We might feel as if we need to constantly learn new meditation techniques, buy the latest book, go to the workshop of a famous teacher, spend thousands of dollars on a retreat, and continually have a sense of progress and learning something new. A certain amount of this can be beneficial – just like a garden does need some fertilisers apart from the gardener walking through. But we can throw a lot of money at expensive fertilisers and gardening tools, and expensive meditation courses, yet without the commitment of walking through the garden every day, or meditating every day, taking time to notice what’s really going on, much of this can be wasted.

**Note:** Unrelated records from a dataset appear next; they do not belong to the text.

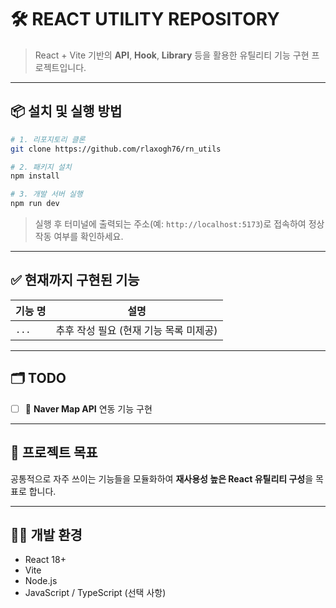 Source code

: # 🛠️ REACT UTILITY REPOSITORY

> React + Vite 기반의 **API**, **Hook**, **Library** 등을 활용한 유틸리티 기능 구현 프로젝트입니다.

---

## 📦 설치 및 실행 방법

```bash
# 1. 리포지토리 클론
git clone https://github.com/rlaxogh76/rn_utils

# 2. 패키지 설치
npm install

# 3. 개발 서버 실행
npm run dev
```

> 실행 후 터미널에 출력되는 주소(예: `http://localhost:5173`)로 접속하여 정상 작동 여부를 확인하세요.

---

## ✅ 현재까지 구현된 기능

| 기능 명 | 설명                                   |
| ------- | -------------------------------------- |
| `...`   | 추후 작성 필요 (현재 기능 목록 미제공) |

---

## 🗂️ TODO

- [ ] 📍 **Naver Map API** 연동 기능 구현

---

## 📌 프로젝트 목표

공통적으로 자주 쓰이는 기능들을 모듈화하여 **재사용성 높은 React 유틸리티 구성**을 목표로 합니다.

---

## 👨‍💻 개발 환경

- React 18+
- Vite
- Node.js
- JavaScript / TypeScript (선택 사항)
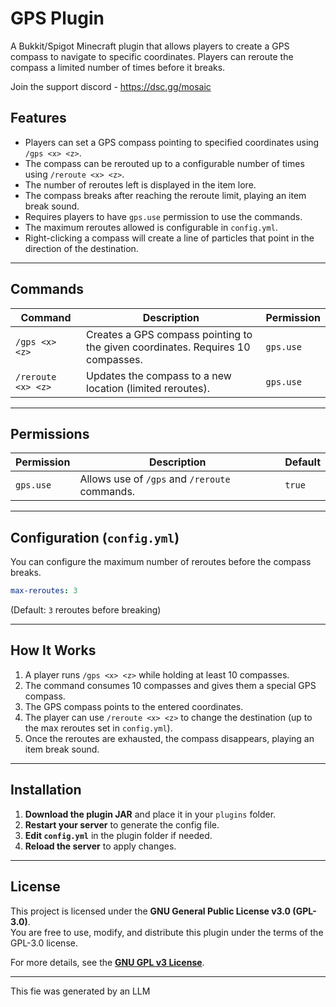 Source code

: # **GPS Plugin**

A Bukkit/Spigot Minecraft plugin that allows players to create a GPS compass to navigate to specific coordinates. Players can reroute the compass a limited number of times before it breaks.

Join the support discord - https://dsc.gg/mosaic

## **Features**
- Players can set a GPS compass pointing to specified coordinates using `/gps <x> <z>`.
- The compass can be rerouted up to a configurable number of times using `/reroute <x> <z>`.
- The number of reroutes left is displayed in the item lore.
- The compass breaks after reaching the reroute limit, playing an item break sound.
- Requires players to have `gps.use` permission to use the commands.
- The maximum reroutes allowed is configurable in `config.yml`.
- Right-clicking a compass will create a line of particles that point in the direction of the destination.
---

## **Commands**
| Command | Description | Permission |
|---------|-------------|------------|
| `/gps <x> <z>` | Creates a GPS compass pointing to the given coordinates. Requires 10 compasses. | `gps.use` |
| `/reroute <x> <z>` | Updates the compass to a new location (limited reroutes). | `gps.use` |

---

## **Permissions**
| Permission | Description | Default |
|------------|-------------|---------|
| `gps.use` | Allows use of `/gps` and `/reroute` commands. | `true` |

---

## **Configuration (`config.yml`)**
You can configure the maximum number of reroutes before the compass breaks.

```yaml
max-reroutes: 3
```
(Default: `3` reroutes before breaking)

---

## **How It Works**
1. A player runs `/gps <x> <z>` while holding at least 10 compasses.
2. The command consumes 10 compasses and gives them a special GPS compass.
3. The GPS compass points to the entered coordinates.
4. The player can use `/reroute <x> <z>` to change the destination (up to the max reroutes set in `config.yml`).
5. Once the reroutes are exhausted, the compass disappears, playing an item break sound.

---

## **Installation**
1. **Download the plugin JAR** and place it in your `plugins` folder.
2. **Restart your server** to generate the config file.
3. **Edit `config.yml`** in the plugin folder if needed.
4. **Reload the server** to apply changes.


---

## **License**
This project is licensed under the **GNU General Public License v3.0 (GPL-3.0)**.  
You are free to use, modify, and distribute this plugin under the terms of the GPL-3.0 license.  

For more details, see the **[GNU GPL v3 License](https://www.gnu.org/licenses/gpl-3.0.en.html)**.

---

This fie was generated by an LLM
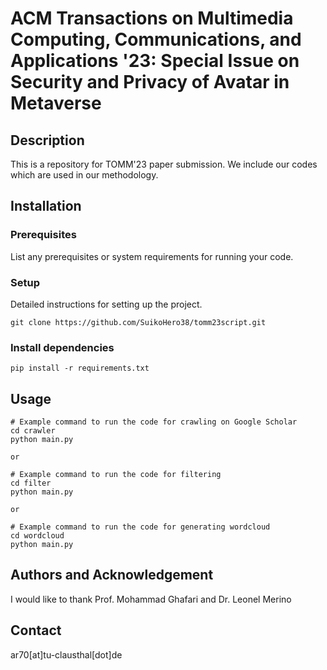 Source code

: # ACM Transactions on Multimedia Computing, Communications, and Applications '23: Special Issue on Security and Privacy of Avatar in Metaverse

## Description
This is a repository for TOMM'23 paper submission. We include our codes which are used in our methodology.

## Installation

### Prerequisites
List any prerequisites or system requirements for running your code.

### Setup
Detailed instructions for setting up the project.

```
git clone https://github.com/SuikoHero38/tomm23script.git
```

### Install dependencies
```
pip install -r requirements.txt
```

## Usage
```
# Example command to run the code for crawling on Google Scholar
cd crawler 
python main.py

or 

# Example command to run the code for filtering
cd filter
python main.py

or 

# Example command to run the code for generating wordcloud
cd wordcloud 
python main.py
```

## Authors and Acknowledgement
I would like to thank Prof. Mohammad Ghafari and Dr. Leonel Merino

## Contact
ar70[at]tu-clausthal[dot]de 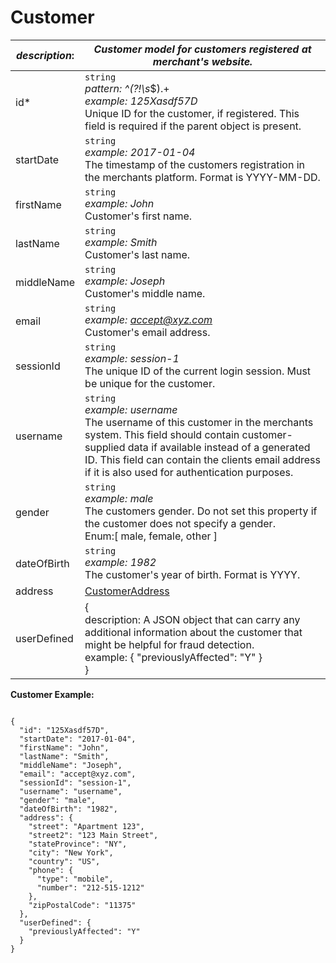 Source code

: 
# Customer

| *description*: | *Customer model for customers registered at merchant's website.*|
|----|----|
| id* |    ``` string ```  <br/> *pattern: ^(?!\s*$).+ <br/> *example: 125Xasdf57D* <br/>Unique ID for the customer, if registered. This field is required if the parent object is present.|
| startDate |    ``` string ```   <br/>*example: 2017-01-04* <br/>The timestamp of the customers registration in the merchants platform. Format is YYYY-MM-DD.|
| firstName |    ``` string ```   <br/>*example: John*  <br/>Customer's first name.|
| lastName |    ``` string ```   <br/>*example: Smith* <br/>Customer's last name.|
| middleName |    ``` string ```   <br/> *example: Joseph* <br/>Customer's middle name.|
| email |    ``` string ```   <br/>*example: accept@xyz.com* <br/>Customer's email address.|
| sessionId |    ``` string ```  <br/>*example: session-1* <br/>The unique ID of the current login session. Must be unique for the customer.|
| username |    ``` string ```   <br/>*example: username* <br/>The username of this customer in the merchants system. This field should contain customer-supplied data if available instead of a generated ID. This field can contain the clients email address if it is also used for authentication purposes.|
| gender |    ``` string ```   <br/>*example: male* <br/>The customers gender. Do not set this property if the customer does not specify a gender. <br/>Enum:[ male, female, other ]|
| dateOfBirth |    ``` string ```   <br/>*example: 1982* <br/>The customer's year of birth. Format is YYYY.|
| address | [CustomerAddress](?path=docs/schemas-md/CustomerAddress.md)|
| userDefined |   {<br/> description: A JSON object that can carry any additional information about the customer that might be helpful for fraud detection. <br/> example:  { "previouslyAffected": "Y" }<br/> }|

**Customer Example:**

```{r}

{
  "id": "125Xasdf57D",
  "startDate": "2017-01-04",
  "firstName": "John",
  "lastName": "Smith",
  "middleName": "Joseph",
  "email": "accept@xyz.com",
  "sessionId": "session-1",
  "username": "username",
  "gender": "male",
  "dateOfBirth": "1982",
  "address": {
    "street": "Apartment 123",
    "street2": "123 Main Street",
    "stateProvince": "NY",
    "city": "New York",
    "country": "US",
    "phone": {
      "type": "mobile",
      "number": "212-515-1212"
    },
    "zipPostalCode": "11375"
  },
  "userDefined": {
    "previouslyAffected": "Y"
  }
}
```






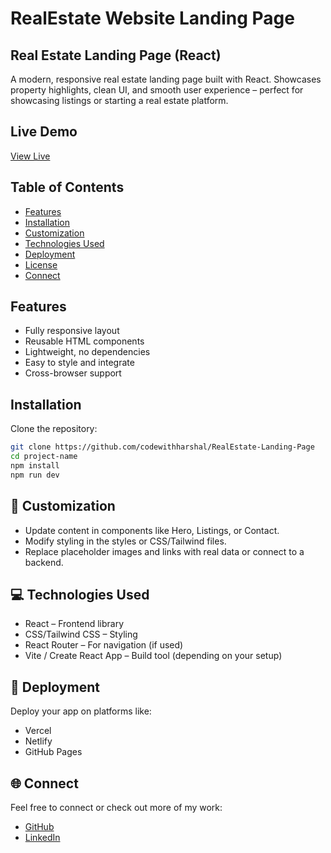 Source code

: # RealEstate Website Landing Page

## Real Estate Landing Page (React)

A modern, responsive real estate landing page built with React. Showcases property highlights, clean UI, and smooth user experience – perfect for showcasing listings or starting a real estate platform.

## **Live Demo**

[View Live](https://your-demo-link.com)

## **Table of Contents**

- [Features](#features)
- [Installation](#installation)
- [Customization](#customization)
- [Technologies Used](#technologies-used)
- [Deployment](#deployment)
- [License](#license)
- [Connect](#connect)

## **Features**

- Fully responsive layout
- Reusable HTML components
- Lightweight, no dependencies
- Easy to style and integrate
- Cross-browser support

## **Installation**

Clone the repository:

```bash
git clone https://github.com/codewithharshal/RealEstate-Landing-Page
cd project-name
npm install
npm run dev
```

## **🎨 Customization**

- Update content in components like Hero, Listings, or Contact.
- Modify styling in the styles or CSS/Tailwind files.
- Replace placeholder images and links with real data or connect to a backend.

## **💻 Technologies Used**

- React – Frontend library
- CSS/Tailwind CSS – Styling
- React Router – For navigation (if used)
- Vite / Create React App – Build tool (depending on your setup)

## **🚀 Deployment**

Deploy your app on platforms like:

- Vercel
- Netlify
- GitHub Pages

## 🌐 **Connect**

Feel free to connect or check out more of my work:

- [GitHub](https://github.com/codewithharshal)
- [LinkedIn](https://linkedin.com/in/harshalsewatkar)
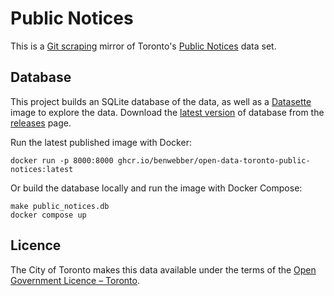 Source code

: # Public Notices

This is a [Git scraping](https://simonwillison.net/series/git-scraping/) mirror of Toronto's [Public Notices](https://open.toronto.ca/dataset/public-notices/) data set.

## Database

This project builds an SQLite database of the data, as well as a [Datasette](https://datasette.io/) image to explore the data.
Download the [latest version](https://github.com/benwebber/open-data-toronto-public-notices/releases/latest) of database from the [releases](https://github.com/benwebber/open-data-toronto-public-notices/releases) page.

Run the latest published image with Docker:

```
docker run -p 8000:8000 ghcr.io/benwebber/open-data-toronto-public-notices:latest
```

Or build the database locally and run the image with Docker Compose:

```
make public_notices.db
docker compose up
```

## Licence

The City of Toronto makes this data available under the terms of the [Open Government Licence – Toronto](https://open.toronto.ca/open-data-licence/).
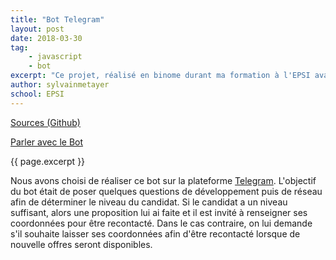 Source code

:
 ```yaml
---
title: "Bot Telegram"
layout: post
date: 2018-03-30
tag: 
    - javascript
    - bot
excerpt: "Ce projet, réalisé en binome durant ma formation à l'EPSI avait pour but de réaliser un chatbot de recrutement."
author: sylvainmetayer
school: EPSI
---
```


[Sources (Github)](https://github.com/EPSIBordeaux/Telegram_Bot)

[Parler avec le Bot](https://telegram.me/EPSI_UsainBot)

{{ page.excerpt }}

Nous avons choisi de réaliser ce bot sur la plateforme [Telegram](https://telegram.org/). L'objectif du bot était de poser quelques questions de développement puis de réseau afin de déterminer le niveau du candidat. Si le candidat a un niveau suffisant, alors une proposition lui ai faite et il est invité à renseigner ses coordonnées pour être recontacté. Dans le cas contraire, on lui demande s'il souhaite laisser ses coordonnées afin d'être recontacté lorsque de nouvelle offres seront disponibles.
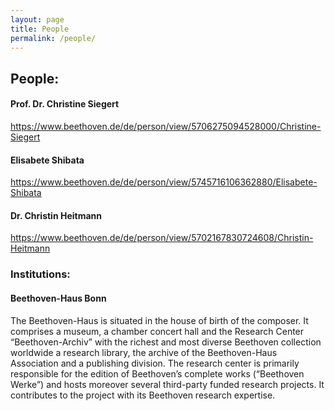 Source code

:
 ```yaml
---
layout: page
title: People
permalink: /people/
---
```

People:
---
#### **Prof. Dr. Christine Siegert**  
https://www.beethoven.de/de/person/view/5706275094528000/Christine-Siegert

#### **Elisabete Shibata**  
https://www.beethoven.de/de/person/view/5745716106362880/Elisabete-Shibata

#### **Dr. Christin Heitmann**  
https://www.beethoven.de/de/person/view/5702167830724608/Christin-Heitmann




### Institutions:


#### **Beethoven-Haus Bonn**
<!-- Beethoven-Haus Bonn, Forschungszentrum “Beethoven-Archiv” -->
<!-- Beethoven-Haus Bonn, Research Centre “Beethoven-Archiv” -->

The Beethoven-Haus is situated in the house of birth of the composer. It comprises a museum, a chamber concert hall and the Research Center “Beethoven-Archiv” with the richest and most diverse Beethoven collection worldwide a research library, the archive of the Beethoven-Haus Association and a publishing division. The research center is primarily responsible for the edition of Beethoven’s complete works (“Beethoven Werke”) and hosts moreover several third-party funded research projects. It contributes to the project with its Beethoven research expertise.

The best fertiliser for our meditation practice is simply showing up to the meditation, day after day. We may not learn anything, or solve our problems, or become more spiritually advanced. Yet like a gardener, we can observe and make little adjustments – pulling out a few weeds, adding fertiliser to a plant which is wilting, squashing some aphids on the roses, pruning spent flowers and making room for more to grow. Slowly, over time as we meditate regularly, we are making choices about what we want to nourish in the garden of our lives, and what we want to let go of. No one is going to do this work for us, though there are people around who can help, such as teachers and meditation groups. In the end, however, it’s up to us to show up – to be the gardeners of our lives, walking through, noticing what’s going on, making small adjustments here and there.

Weekly practice idea:

Take ten minutes to sit in a garden or a park, and notice of how much work has gone into creating this particular space over the years. What are some of the fruits and flowers you would like to cultivate in your own life?

Anja Tanhane

Cultivating mindfulness

Lavender

In a 2012 survey of British young people (16-23 y.o.) about the origins of the food they eat, 40% were unable to link an image of a dairy cow with milk. 7% instead thought milk comes from wheat.  A survey this year also found that 30% of UK primary students thought cheese was made from plants, and a quarter believed fish fingers came from chicken or pigs. Nearly one in three British adults had no idea how potatoes were grown, and one in five thought that parsnips thrived on trees. Hopefully Australians are a little more knowledgeable about growing food, but the link between cultivating food, and grabbing it off a supermarket shelf, is certainly more tenuous than for past generations. A counter movement has been the increasing popularity of home vegie gardens, farmers markets, and taking food miles into account when shopping.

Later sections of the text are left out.